> [How to complete this task]
Check each line of the records for "Roles"; collect those that have it.

> [Provided entries]

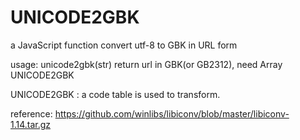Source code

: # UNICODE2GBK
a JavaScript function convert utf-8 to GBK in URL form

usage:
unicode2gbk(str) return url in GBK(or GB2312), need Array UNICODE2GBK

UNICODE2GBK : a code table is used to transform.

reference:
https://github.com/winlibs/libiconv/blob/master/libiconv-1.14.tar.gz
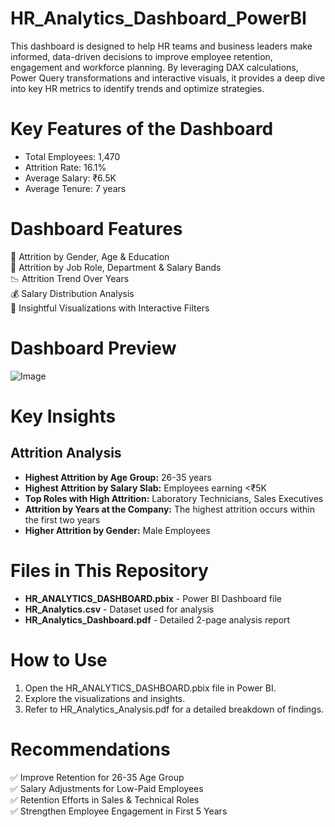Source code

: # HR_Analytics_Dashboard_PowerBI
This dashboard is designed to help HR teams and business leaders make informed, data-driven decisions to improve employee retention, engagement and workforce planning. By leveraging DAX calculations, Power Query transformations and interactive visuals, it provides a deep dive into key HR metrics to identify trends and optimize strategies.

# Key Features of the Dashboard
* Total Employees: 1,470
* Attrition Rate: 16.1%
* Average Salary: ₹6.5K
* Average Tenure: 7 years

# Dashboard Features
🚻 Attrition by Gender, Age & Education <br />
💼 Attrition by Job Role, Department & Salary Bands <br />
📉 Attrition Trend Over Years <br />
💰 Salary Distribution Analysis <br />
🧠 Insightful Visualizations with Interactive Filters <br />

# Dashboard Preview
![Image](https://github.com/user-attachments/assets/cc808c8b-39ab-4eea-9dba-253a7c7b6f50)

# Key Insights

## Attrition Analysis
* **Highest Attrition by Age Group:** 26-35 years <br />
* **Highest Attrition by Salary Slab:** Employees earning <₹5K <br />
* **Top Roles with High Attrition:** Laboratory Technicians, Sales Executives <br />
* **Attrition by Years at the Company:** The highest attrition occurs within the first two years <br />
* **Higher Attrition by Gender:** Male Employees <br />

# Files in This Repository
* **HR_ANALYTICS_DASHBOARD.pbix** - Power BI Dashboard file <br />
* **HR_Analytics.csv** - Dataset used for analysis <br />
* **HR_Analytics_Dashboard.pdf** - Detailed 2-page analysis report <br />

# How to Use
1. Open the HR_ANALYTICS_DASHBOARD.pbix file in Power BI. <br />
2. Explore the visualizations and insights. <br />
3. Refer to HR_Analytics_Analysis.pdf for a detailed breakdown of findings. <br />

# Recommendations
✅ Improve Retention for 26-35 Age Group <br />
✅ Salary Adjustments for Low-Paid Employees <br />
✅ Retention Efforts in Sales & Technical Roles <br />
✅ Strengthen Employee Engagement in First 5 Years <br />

> [Worked solution]
* **Top Roles with High Attrition:** Laboratory Technicians, Sales Executives <br />
✅ Retention Efforts in Sales & Technical Roles <br />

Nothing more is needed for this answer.